"""

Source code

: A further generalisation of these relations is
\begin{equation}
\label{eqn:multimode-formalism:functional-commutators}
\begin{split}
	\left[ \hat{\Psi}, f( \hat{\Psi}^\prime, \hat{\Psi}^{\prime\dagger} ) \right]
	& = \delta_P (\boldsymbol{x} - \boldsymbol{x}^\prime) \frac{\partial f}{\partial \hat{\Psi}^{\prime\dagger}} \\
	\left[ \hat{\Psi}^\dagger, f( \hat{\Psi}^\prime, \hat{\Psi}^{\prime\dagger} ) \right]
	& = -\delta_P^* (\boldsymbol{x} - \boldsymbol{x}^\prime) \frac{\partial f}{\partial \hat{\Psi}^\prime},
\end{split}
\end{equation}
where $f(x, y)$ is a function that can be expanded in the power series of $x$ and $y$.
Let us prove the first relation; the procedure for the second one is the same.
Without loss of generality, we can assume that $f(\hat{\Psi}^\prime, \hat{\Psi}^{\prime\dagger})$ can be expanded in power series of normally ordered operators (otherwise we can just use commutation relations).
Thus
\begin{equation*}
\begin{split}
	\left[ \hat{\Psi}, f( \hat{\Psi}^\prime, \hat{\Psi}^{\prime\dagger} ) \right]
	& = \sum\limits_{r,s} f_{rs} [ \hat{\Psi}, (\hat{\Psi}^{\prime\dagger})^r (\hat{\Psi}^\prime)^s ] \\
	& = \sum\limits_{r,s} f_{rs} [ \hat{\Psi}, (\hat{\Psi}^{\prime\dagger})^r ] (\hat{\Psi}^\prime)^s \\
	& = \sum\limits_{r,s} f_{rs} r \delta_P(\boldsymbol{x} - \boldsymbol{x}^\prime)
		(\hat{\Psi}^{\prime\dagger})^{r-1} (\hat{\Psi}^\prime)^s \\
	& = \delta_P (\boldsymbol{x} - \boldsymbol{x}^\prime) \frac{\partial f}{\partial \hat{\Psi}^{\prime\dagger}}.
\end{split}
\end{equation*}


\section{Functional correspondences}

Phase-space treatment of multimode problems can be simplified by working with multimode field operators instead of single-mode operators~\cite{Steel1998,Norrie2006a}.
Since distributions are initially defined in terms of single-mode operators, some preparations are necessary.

"""

Task requirements:
Pull every line containing the word "begin" out of the material and copy it.

Final answer:
\begin{equation}
\begin{split}
\begin{equation*}
\begin{split}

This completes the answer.